Provided is a list of questions that you want to find answers to in order to learn more about your student.
- What language(s) are spoken at home?
- What is the primary language of the student? Or, In what language does the student function best?
- What is the level of language proficiency in these languages? Or To what degree is this language developed orally, in reading, and in writing?
- Has the student attended school before in his home country? At what level?
- Has the student attended school before in the U.S.? How long? At what level?
- Is the child receiving additional supplementary educational services?
- What is the student’s oral, reading and writing proficiency in English?
Geographical Background– Immigrant, Refugee, or Native-born?
- What is the country of origin? Specific region?
- Did the family belong to a specific tribe with unique characteristics?

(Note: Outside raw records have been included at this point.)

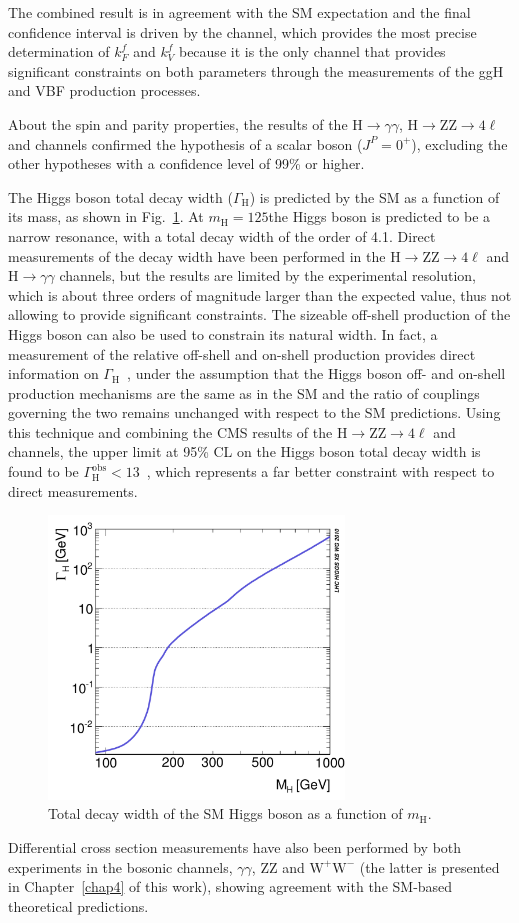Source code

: The combined result is in agreement with the SM expectation and the final confidence interval is driven by the \hww channel, which provides the most precise determination of $k_F^f$ and $k_V^f$ because it is the only channel that provides significant constraints on both parameters through the measurements of the ggH and VBF production processes.

About the spin and parity properties, the results of the H$\to \gamma\gamma$, H$\to$ZZ$\to 4\ell$ and \hwwllnn channels confirmed the hypothesis of a scalar boson ($J^P = 0^+$), excluding the other hypotheses with a confidence level of 99\% or higher.

The Higgs boson total decay width ($\Gamma_\mathrm{H}$) is predicted by the SM as a function of its mass, as shown in Fig.~\ref{fig:width}. At $m_\mathrm{H}=125$\GeV the Higgs boson is predicted to be a narrow resonance, with a total decay width of the order of 4.1\MeV. Direct measurements of the decay width have been performed in the H$\to$ZZ$\to 4\ell$ and H$\to\gamma\gamma$ channels, but the results are limited by the experimental resolution, which is about three orders of magnitude larger than the expected value, thus not allowing to provide significant constraints. The sizeable off-shell production of the Higgs boson can also be used to constrain its natural width. In fact, a measurement of the relative off-shell and on-shell production provides direct information on $\Gamma_\mathrm{H}$~\cite{Caola:2013yja}, under the assumption that the Higgs boson off- and on-shell production mechanisms are the same as in the SM and the ratio of couplings governing the two remains unchanged with respect to the SM predictions. Using this technique and combining the CMS results of the H$\to$ZZ$\to 4\ell$ and \hwwllnn channels, the upper limit at 95\% CL on the Higgs boson total decay width is found to be $\Gamma_\mathrm{H}^\mathrm{obs} < 13$\MeV~\cite{Khachatryan:2016ctc}, which represents a far better constraint with respect to direct measurements.

\begin{figure}[htb]
\centering
\includegraphics[width=0.7\textwidth]{images/width.pdf}
\caption{Total decay width of the SM Higgs boson as a function of $m_\mathrm{H}$.}\label{fig:width}
\end{figure}

Differential cross section measurements have also been performed by both experiments in the bosonic channels, $\gamma\gamma$, ZZ and $\mathrm{W^+W^-}$ (the latter is presented in Chapter~\ref{chap4} of this work), showing agreement with the SM-based theoretical predictions.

- How long has the student been in the U.S.? Where?
- What are the circumstances of immigration? (For example, was immigration to the United States a conscious choice or necessitated by war, imminent danger or hardship? Or was trauma experienced or witnessed prior to or as a part of immigration? Did the student live in a refugee camp?
Culture(s) in the country of origin
- What is/are the dominant cultural backgrounds of the student / family?
- What are the basic beliefs concerning education (attendance, roles and responsibilities of the teachers, students and parents)?
- What are the basic beliefs concerning family, friends, conflict resolution, religious beliefs, etc.?
- What are the major important days of celebration?
- What are cultural sports, games or traditions?
- Is the family intact? Are the parents alive, together, separated? Are the parents living with their children? Are the siblings together / separated? Are their other family members / friends living in the home?
- Does anyone in the home speak English and can help with schoolwork?
- Is the family in the United States permanently / temporarily?
- Is the family aware of available community resources and services in their home language / culture?
Personal Interests / Abilities / Health
- What are the student’s special interests, abilities and talents?
- Are there any physical or health conditions that influence learning or instruction (i.e. vision, hearing, food allergies, etc.)?
- Is the child introverted/extroverted in school? What about at home? On the playground?
- Ask the student’s current or former teacher. The teacher has access to school files and documents that can help in finding the academic background of the student.
- Ask the student (if the student has enough working knowledge of the language to communicate or use a translator –professional, parents, community volunteers, older siblings, other students, teacher assistants, and other community volunteers). As students become more comfortable in their new environment and competent English speakers, they become one of the best sources of their own history.
- Ask the student’s family. Unless one of the family members speaks English, you may need to find a translator for this meeting.
- Ask the student’s friends who know about their background.
- Ask sponsoring agencies (in the case of many refugees and immigrants).
- Inquire about any community resources available.
- Work on activities with student to find out about their experiences.